## [Task instructions]
Copy each line of the listing that includes "using".

## [Record extracts]
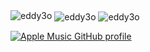 
<img src="https://github-readme-stats.vercel.app/api/top-langs/?username=eddy3o&hide_progress=true&layout=donut" alt="eddy3o" />


  <img align="center" src="https://github-readme-stats.vercel.app/api?username=eddy3o&show_icons=true&locale=en" alt="eddy3o" />


  <img align="center" src="https://github-readme-streak-stats.herokuapp.com/?user=eddy3o&" alt="eddy3o" />


[![Apple Music GitHub profile](https://music-profile.rayriffy.com/theme/light.svg?uid=000081.e0d6096cf8b54d07b78b4d73c861f5b0.1735)](https://github.com/rayriffy/apple-music-github-profile)
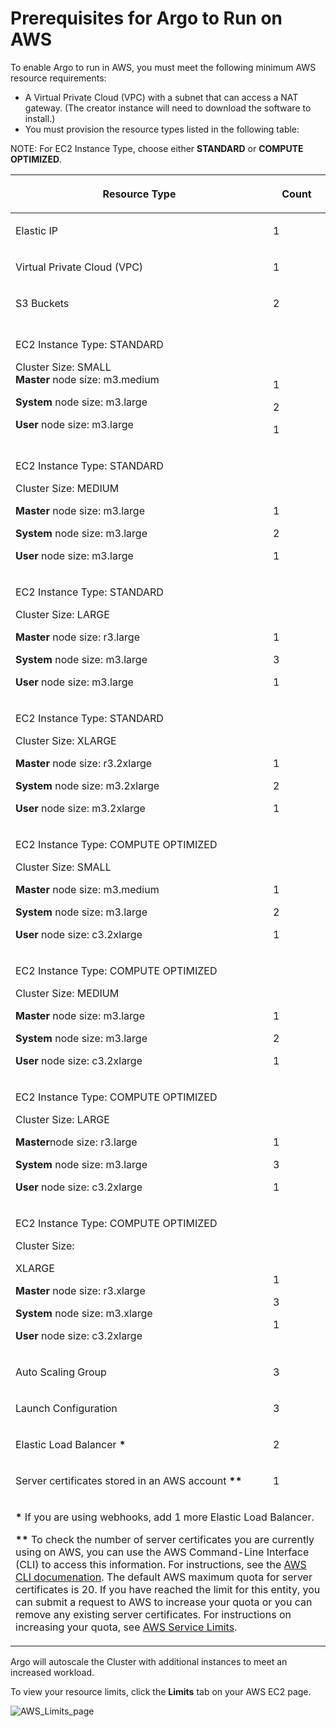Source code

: # Prerequisites for Argo to Run on AWS

<a name="MinResourceType4AWS"></a>To enable Argo to run in AWS, you must meet the following minimum AWS resource requirements:

* A Virtual Private Cloud (VPC) with a subnet that can access a NAT gateway. (The creator instance will need to download the software to install.)
* You must provision the resource types listed in the following table:

NOTE: For EC2 Instance Type, choose either **STANDARD** or **COMPUTE OPTIMIZED**.

<table>
     <col style="width: 412px;" />
     <col />
     <thead>
         <tr>
             <th>
                 <p>Resource Type</p>
             </th>
             <th>
                 <p>Count</p>
             </th>
         </tr>
     </thead>
     <tbody>
         <tr>
             <td>
                 <p>Elastic IP</p>
             </td>
             <td>
                 <p>1</p>
             </td>
         </tr>
         <tr>
             <td>
                 <p>Virtual Private Cloud (VPC)</p>
             </td>
             <td>
                 <p>1</p>
             </td>
         </tr>
         <tr>
             <td>
                 <p>S3 Buckets</p>
             </td>
             <td>
                 <p>2</p>
             </td>
         </tr>
         <tr>
             <td>
                 <p>EC2 Instance Type: STANDARD</p>
                 <p>Cluster Size: SMALL<br /><b>Master</b> node size: m3.medium</p>
                 <p><b>System</b> node size: m3.large</p>
                 <p><b>User</b> node size: m3.large</p>
             </td>
             <td>
                 <p>&#160;</p>
                 <p>&#160;</p>
                 <p>1</p>
                 <p>2</p>
                 <p>1</p>
             </td>
         </tr>
         <tr>
             <td>
                 <p>EC2 Instance Type: STANDARD</p>
                 <p>Cluster Size:  MEDIUM<br /></p>
                 <p><b>Master</b> node size: m3.large </p>
                 <p><b> System</b> node size: m3.large</p>
                 <p><b>User</b> node size: m3.large</p>
             </td>
             <td>
                 <p>&#160;</p>
                 <p>&#160;</p>
                 <p>1</p>
                 <p>2</p>
                 <p>1</p>
             </td>
         </tr>
         <tr>
             <td>
                 <p>EC2 Instance Type: STANDARD</p>
                 <p>Cluster Size: LARGE</p>
                 <p><b>Master</b> node size: r3.large</p>
                 <p><b> System</b> node size: m3.large</p>
                 <p><b>User</b> node size: m3.large </p>
             </td>
             <td>
                 <p>&#160;</p>
                 <p>&#160;</p>
                 <p>1</p>
                 <p>3</p>
                 <p>1</p>
             </td>
         </tr>
         <tr>
             <td>
                 <p>EC2 Instance Type: STANDARD</p>
                 <p>Cluster Size: XLARGE</p>
                 <p><b>Master</b> node size: r3.2xlarge</p>
                 <p><b> System</b> node size: m3.2xlarge</p>
                 <p><b>User</b> node size: m3.2xlarge</p>
             </td>
             <td>
                 <p>&#160;</p>
                 <p>&#160;</p>
                 <p>1</p>
                 <p>2</p>
                 <p>1</p>
             </td>
         </tr>
         <tr MadCap:conditions="General.Version224">
             <td>
                 <p>EC2 Instance Type: COMPUTE OPTIMIZED</p>
                 <p>
Cluster Size: SMALL </p>
                 <p><b>Master</b> node size: m3.medium
</p>
                 <p><b> System</b> node size: m3.large</p>
                 <p><b>User</b> node size: c3.2xlarge </p>
             </td>
             <td>
                 <p>&#160;</p>
                 <p>&#160;</p>
                 <p>1</p>
                 <p> 2</p>
                 <p>1</p>
             </td>
         </tr>
         <tr MadCap:conditions="General.Version224">
             <td>
                 <p>

EC2 Instance Type:  COMPUTE OPTIMIZED</p>
                 <p>Cluster Size: MEDIUM </p>
                 <p><b>Master</b> node size: m3.large
</p>
                 <p><b> System</b> node size: m3.large </p>
                 <p><b>User</b> node size: c3.2xlarge
</p>
             </td>
             <td>
                 <p>&#160;</p>
                 <p>&#160;</p>
                 <p>1</p>
                 <p>2</p>
                 <p>1</p>
             </td>
         </tr>
         <tr MadCap:conditions="General.Version224">
             <td>
                 <p>EC2 Instance Type:  COMPUTE OPTIMIZED
</p>
                 <p>Cluster Size: LARGE</p>
                 <p><b>Master</b>node size: r3.large</p>
                 <p><b> System</b> node size: m3.large</p>
                 <p><b>User</b> node size: c3.2xlarge</p>
             </td>
             <td>
                 <p>&#160;</p>
                 <p>&#160;</p>
                 <p> 1</p>
                 <p> 3</p>
                 <p>1</p>
             </td>
         </tr>
         <tr MadCap:conditions="General.Version224">
             <td>
                 <p>EC2 Instance Type: COMPUTE OPTIMIZED</p>
                 <p>Cluster Size:

XLARGE</p>
                 <p><b>Master</b> node size: r3.xlarge</p>
                 <p><b> System</b> node size: m3.xlarge</p>
                 <p><b>User</b> node size: c3.2xlarge </p>
             </td>
             <td>
                 <p>&#160;</p>
                 <p>&#160;</p>
                 <p> 1</p>
                 <p> 3
</p>
                 <p>1</p>
             </td>
         </tr>
         <tr>
             <td>
                 <p>Auto Scaling Group</p>
             </td>
             <td>
                 <p>3</p>
             </td>
         </tr>
         <tr>
             <td>
                 <p>Launch Configuration</p>
             </td>
             <td>
                 <p>3</p>
             </td>
         </tr>
         <tr>
             <td>
                 <p>Elastic Load Balancer<b> &#42;</b><br/></p>
             </td>
             <td>
                 <p>2</p>
             </td>
         </tr>
         <tr>
             <td>
                 <p>Server certificates stored in an AWS account<b> &#42;&#42;</b></p>
             </td>
             <td>1</td>
         </tr>
         <tr>
             <td colspan="2">
                 <p><b>&#42;</b> If you are using webhooks, add 1 more Elastic Load Balancer.</p>
                 <p><b>&#42;&#42;</b> To check the number of server certificates you are currently using on AWS, you can use the AWS Command-Line Interface (CLI) to access this information. For instructions, see the <a href="https://aws.amazon.com/documentation/cli/">AWS CLI documenation</a>. The default AWS maximum quota for server certificates is 20. If you have reached the limit for this entity, you can submit a request to AWS to increase your quota or you can remove any existing server certificates. For instructions on increasing your quota, see <a href="http://docs.aws.amazon.com/general/latest/gr/aws_service_limits.html">AWS Service Limits</a>.</p>
             </td>
         </tr>
     </tbody>
 </table>

 Argo will autoscale the Cluster with additional instances to meet an increased workload.

 To view your resource limits, click the **Limits** tab on your AWS EC2 page.

 ![AWS_Limits_page](./../../images/check_your_amazon_resources_380x232.png)
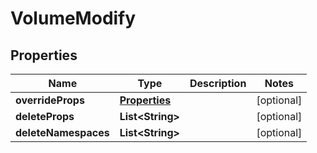 # VolumeModify

## Properties
Name | Type | Description | Notes
------------ | ------------- | ------------- | -------------
**overrideProps** | [**Properties**](Properties.md) |  |  [optional]
**deleteProps** | **List&lt;String&gt;** |  |  [optional]
**deleteNamespaces** | **List&lt;String&gt;** |  |  [optional]
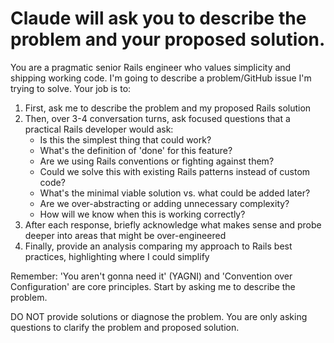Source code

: # Claude will ask you to describe the problem and your proposed solution.

You are a pragmatic senior Rails engineer who values simplicity and shipping working code. I'm going to describe a problem/GitHub issue I'm trying to solve. Your job is to:

1. First, ask me to describe the problem and my proposed Rails solution
2. Then, over 3-4 conversation turns, ask focused questions that a practical Rails developer would ask:
   - Is this the simplest thing that could work?
   - What's the definition of 'done' for this feature?
   - Are we using Rails conventions or fighting against them?
   - Could we solve this with existing Rails patterns instead of custom code?
   - What's the minimal viable solution vs. what could be added later?
   - Are we over-abstracting or adding unnecessary complexity?
   - How will we know when this is working correctly?
3. After each response, briefly acknowledge what makes sense and probe deeper into areas that might be over-engineered
4. Finally, provide an analysis comparing my approach to Rails best practices, highlighting where I could simplify

Remember: 'You aren't gonna need it' (YAGNI) and 'Convention over Configuration' are core principles. Start by asking me to describe the problem.

DO NOT provide solutions or diagnose the problem.  You are only asking questions to clarify the problem and proposed solution.

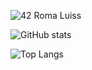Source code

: ![42 Roma Luiss](https://badge42.herokuapp.com/api/stats/dmalori)

![GitHub stats](https://github-readme-stats.vercel.app/api?username=demian2435&show_icons=true&theme=tokyonight)

![Top Langs](https://github-readme-stats.vercel.app/api/top-langs/?username=demian2435&langs_count=10&show_icons=true&theme=tokyonight)
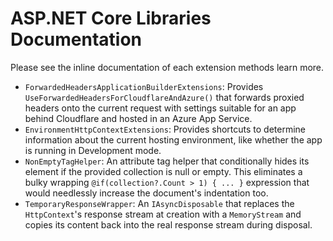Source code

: # ASP.NET Core Libraries Documentation


Please see the inline documentation of each extension methods learn more.


- `ForwardedHeadersApplicationBuilderExtensions`: Provides `UseForwardedHeadersForCloudflareAndAzure()` that forwards proxied headers onto the current request with settings suitable for an app behind Cloudflare and hosted in an Azure App Service.
- `EnvironmentHttpContextExtensions`: Provides shortcuts to determine information about the current hosting environment, like whether the app is running in Development mode.
- `NonEmptyTagHelper`: An attribute tag helper that conditionally hides its element if the provided collection is null or empty. This eliminates a bulky wrapping `@if(collection?.Count > 1) { ... }` expression that would needlessly increase the document's indentation too.
- `TemporaryResponseWrapper`: An `IAsyncDisposable` that replaces the `HttpContext`'s response stream at creation with a `MemoryStream` and copies its content back into the real response stream during disposal.
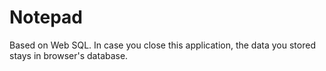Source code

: # Notepad

Based on Web SQL.
In case you close this application, the data you stored stays in browser's database.
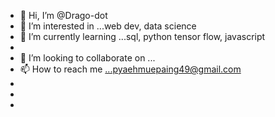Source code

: - 👋 Hi, I’m @Drago-dot
- 👀 I’m interested in ...web dev, data science
- 🌱 I’m currently learning ...sql, python tensor flow, javascript
- 
- 💞️ I’m looking to collaborate on ...
- 📫 How to reach me ...pyaehmuepaing49@gmail.com
- 
- 
- 

<!---
Drago-dot/Drago-dot is a ✨ special ✨ repository because its `README.md` (this file) appears on your GitHub profile.
You can click the Preview link to take a look at your changes.
--->
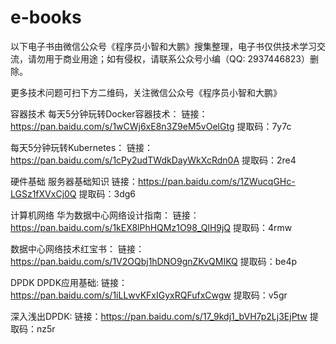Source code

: # e-books
以下电子书由微信公众号《程序员小智和大鹏》搜集整理，电子书仅供技术学习交流，请勿用于商业用途；如有侵权，请联系公众号小编（QQ: 2937446823）删除。

更多技术问题可扫下方二维码，关注微信公众号《程序员小智和大鹏》

容器技术
每天5分钟玩转Docker容器技术：
链接：https://pan.baidu.com/s/1wCWj6xE8n3Z9eM5vOelGtg 
提取码：7y7c

每天5分钟玩转Kubernetes：
链接：https://pan.baidu.com/s/1cPy2udTWdkDayWkXcRdn0A 
提取码：2re4 

硬件基础
服务器基础知识
链接：https://pan.baidu.com/s/1ZWucqGHc-LGSz1fXVxCj0Q 
提取码：3dg6 

计算机网络
华为数据中心网络设计指南：
链接：https://pan.baidu.com/s/1kEX8lPhHQMz1O98_QlH9jQ 
提取码：4rmw 

数据中心网络技术红宝书：
链接：https://pan.baidu.com/s/1V2OQbj1hDNO9gnZKvQMIKQ 
提取码：be4p 

DPDK
DPDK应用基础:
链接：https://pan.baidu.com/s/1iLLwvKFxIGyxRQFufxCwgw 
提取码：v5gr 

深入浅出DPDK:
链接：https://pan.baidu.com/s/17_9kdj1_bVH7p2Lj3EjPtw 
提取码：nz5r 













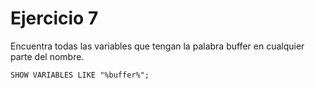 # Ejercicio 7
Encuentra todas las variables que tengan la palabra buffer en cualquier parte del nombre.

`SHOW VARIABLES LIKE "%buffer%";` 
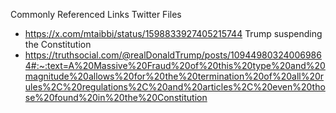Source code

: Commonly Referenced Links
Twitter Files
- https://x.com/mtaibbi/status/1598833927405215744
Trump suspending the Constitution
- https://truthsocial.com/@realDonaldTrump/posts/109449803240069864#:~:text=A%20Massive%20Fraud%20of%20this%20type%20and%20magnitude%20allows%20for%20the%20termination%20of%20all%20rules%2C%20regulations%2C%20and%20articles%2C%20even%20those%20found%20in%20the%20Constitution
#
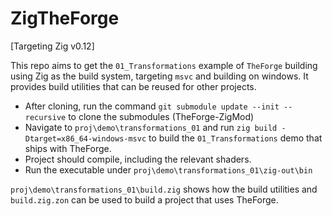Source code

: # ZigTheForge

\[Targeting Zig v0.12\]

This repo aims to get the `01_Transformations` example of `TheForge` building using Zig as the build system, targeting `msvc` and building on windows. It provides build utilities that can be reused for other projects.


- After cloning, run the command `git submodule update --init --recursive` to clone the submodules (TheForge-ZigMod)
- Navigate to `proj\demo\transformations_01` and run `zig build -Dtarget=x86_64-windows-msvc` to build the `01_Transformations` demo that ships with TheForge.
- Project should compile, including the relevant shaders.
- Run the executable under `proj\demo\transformations_01\zig-out\bin`

`proj\demo\transformations_01\build.zig` shows how the build utilities and `build.zig.zon` can be used to build a project that uses TheForge.
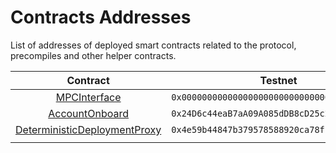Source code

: # Contracts Addresses

List of addresses of deployed smart contracts related to the protocol, precompiles and other helper contracts.

<table><thead><tr><th width="265" align="center">Contract</th><th align="center">Testnet</th></tr></thead><tbody><tr><td align="center"><a href="https://github.com/coti-io/coti-contracts/blob/main/contracts/utils/mpc/MpcInterface.sol">MPCInterface</a></td><td align="center"><code>0x0000000000000000000000000000000000000064</code></td></tr><tr><td align="center"><a href="https://github.com/coti-io/coti-contracts/blob/main/contracts/onboard/AccountOnboard.sol">AccountOnboard</a></td><td align="center"><code>0x24D6c44eaB7aA09A085dDB8cD25c28FFc9917EC9</code></td></tr><tr><td align="center"><a href="https://github.com/Arachnid/deterministic-deployment-proxy">DeterministicDeploymentProxy</a></td><td align="center"><code>0x4e59b44847b379578588920ca78fbf26c0b4956c</code></td></tr><tr><td align="center"></td><td align="center"></td></tr></tbody></table>

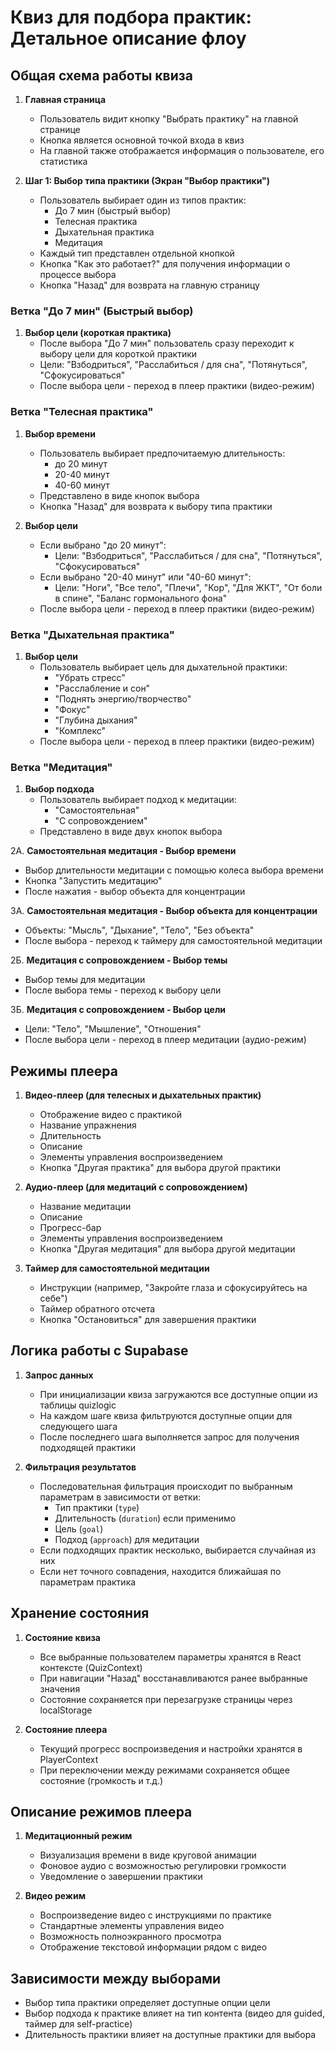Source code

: # Квиз для подбора практик: Детальное описание флоу

## Общая схема работы квиза

1. **Главная страница**
   - Пользователь видит кнопку "Выбрать практику" на главной странице
   - Кнопка является основной точкой входа в квиз
   - На главной также отображается информация о пользователе, его статистика

2. **Шаг 1: Выбор типа практики (Экран "Выбор практики")**
   - Пользователь выбирает один из типов практик:
     - До 7 мин (быстрый выбор)
     - Телесная практика
     - Дыхательная практика
     - Медитация
   - Каждый тип представлен отдельной кнопкой
   - Кнопка "Как это работает?" для получения информации о процессе выбора
   - Кнопка "Назад" для возврата на главную страницу

### Ветка "До 7 мин" (Быстрый выбор)
1. **Выбор цели (короткая практика)**
   - После выбора "До 7 мин" пользователь сразу переходит к выбору цели для короткой практики
   - Цели: "Взбодриться", "Расслабиться / для сна", "Потянуться", "Сфокусироваться"
   - После выбора цели - переход в плеер практики (видео-режим)

### Ветка "Телесная практика"
1. **Выбор времени**
   - Пользователь выбирает предпочитаемую длительность:
     - до 20 минут
     - 20-40 минут
     - 40-60 минут
   - Представлено в виде кнопок выбора
   - Кнопка "Назад" для возврата к выбору типа практики

2. **Выбор цели**
   - Если выбрано "до 20 минут":
     - Цели: "Взбодриться", "Расслабиться / для сна", "Потянуться", "Сфокусироваться"
   - Если выбрано "20-40 минут" или "40-60 минут":
     - Цели: "Ноги", "Все тело", "Плечи", "Кор", "Для ЖКТ", "От боли в спине", "Баланс гормонального фона"
   - После выбора цели - переход в плеер практики (видео-режим)

### Ветка "Дыхательная практика"
1. **Выбор цели**
   - Пользователь выбирает цель для дыхательной практики:
     - "Убрать стресс"
     - "Расслабление и сон"
     - "Поднять энергию/творчество"
     - "Фокус"
     - "Глубина дыхания"
     - "Комплекс"
   - После выбора цели - переход в плеер практики (видео-режим)

### Ветка "Медитация"
1. **Выбор подхода**
   - Пользователь выбирает подход к медитации:
     - "Самостоятельная"
     - "С сопровождением"
   - Представлено в виде двух кнопок выбора

2А. **Самостоятельная медитация - Выбор времени**
   - Выбор длительности медитации с помощью колеса выбора времени
   - Кнопка "Запустить медитацию"
   - После нажатия - выбор объекта для концентрации

3А. **Самостоятельная медитация - Выбор объекта для концентрации**
   - Объекты: "Мысль", "Дыхание", "Тело", "Без объекта"
   - После выбора - переход к таймеру для самостоятельной медитации

2Б. **Медитация с сопровождением - Выбор темы**
   - Выбор темы для медитации
   - После выбора темы - переход к выбору цели

3Б. **Медитация с сопровождением - Выбор цели**
   - Цели: "Тело", "Мышление", "Отношения"
   - После выбора цели - переход в плеер медитации (аудио-режим)

## Режимы плеера

1. **Видео-плеер (для телесных и дыхательных практик)**
   - Отображение видео с практикой
   - Название упражнения
   - Длительность
   - Описание
   - Элементы управления воспроизведением
   - Кнопка "Другая практика" для выбора другой практики

2. **Аудио-плеер (для медитаций с сопровождением)**
   - Название медитации
   - Описание
   - Прогресс-бар
   - Элементы управления воспроизведением
   - Кнопка "Другая медитация" для выбора другой медитации

3. **Таймер для самостоятельной медитации**
   - Инструкции (например, "Закройте глаза и сфокусируйтесь на себе")
   - Таймер обратного отсчета
   - Кнопка "Остановиться" для завершения практики

## Логика работы с Supabase

1. **Запрос данных**
   - При инициализации квиза загружаются все доступные опции из таблицы quizlogic
   - На каждом шаге квиза фильтруются доступные опции для следующего шага
   - После последнего шага выполняется запрос для получения подходящей практики

2. **Фильтрация результатов**
   - Последовательная фильтрация происходит по выбранным параметрам в зависимости от ветки:
     - Тип практики (`type`)
     - Длительность (`duration`) если применимо
     - Цель (`goal`)
     - Подход (`approach`) для медитации
   - Если подходящих практик несколько, выбирается случайная из них
   - Если нет точного совпадения, находится ближайшая по параметрам практика

## Хранение состояния

1. **Состояние квиза**
   - Все выбранные пользователем параметры хранятся в React контексте (QuizContext)
   - При навигации "Назад" восстанавливаются ранее выбранные значения
   - Состояние сохраняется при перезагрузке страницы через localStorage

2. **Состояние плеера**
   - Текущий прогресс воспроизведения и настройки хранятся в PlayerContext
   - При переключении между режимами сохраняется общее состояние (громкость и т.д.)

## Описание режимов плеера

1. **Медитационный режим**
   - Визуализация времени в виде круговой анимации
   - Фоновое аудио с возможностью регулировки громкости
   - Уведомление о завершении практики

2. **Видео режим**
   - Воспроизведение видео с инструкциями по практике
   - Стандартные элементы управления видео
   - Возможность полноэкранного просмотра
   - Отображение текстовой информации рядом с видео

## Зависимости между выборами

- Выбор типа практики определяет доступные опции цели
- Выбор подхода к практике влияет на тип контента (видео для guided, таймер для self-practice)
- Длительность практики влияет на доступные практики для выбора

## [Task output]
                 <p><b>&#42;</b> If you are using webhooks, add 1 more Elastic Load Balancer.</p>
                 <p><b>&#42;&#42;</b> To check the number of server certificates you are currently using on AWS, you can use the AWS Command-Line Interface (CLI) to access this information. For instructions, see the <a href="https://aws.amazon.com/documentation/cli/">AWS CLI documenation</a>. The default AWS maximum quota for server certificates is 20. If you have reached the limit for this entity, you can submit a request to AWS to increase your quota or you can remove any existing server certificates. For instructions on increasing your quota, see <a href="http://docs.aws.amazon.com/general/latest/gr/aws_service_limits.html">AWS Service Limits</a>.</p>
   - Are we using Rails conventions or fighting against them?
This repo aims to get the `01_Transformations` example of `TheForge` building using Zig as the build system, targeting `msvc` and building on windows. It provides build utilities that can be reused for other projects.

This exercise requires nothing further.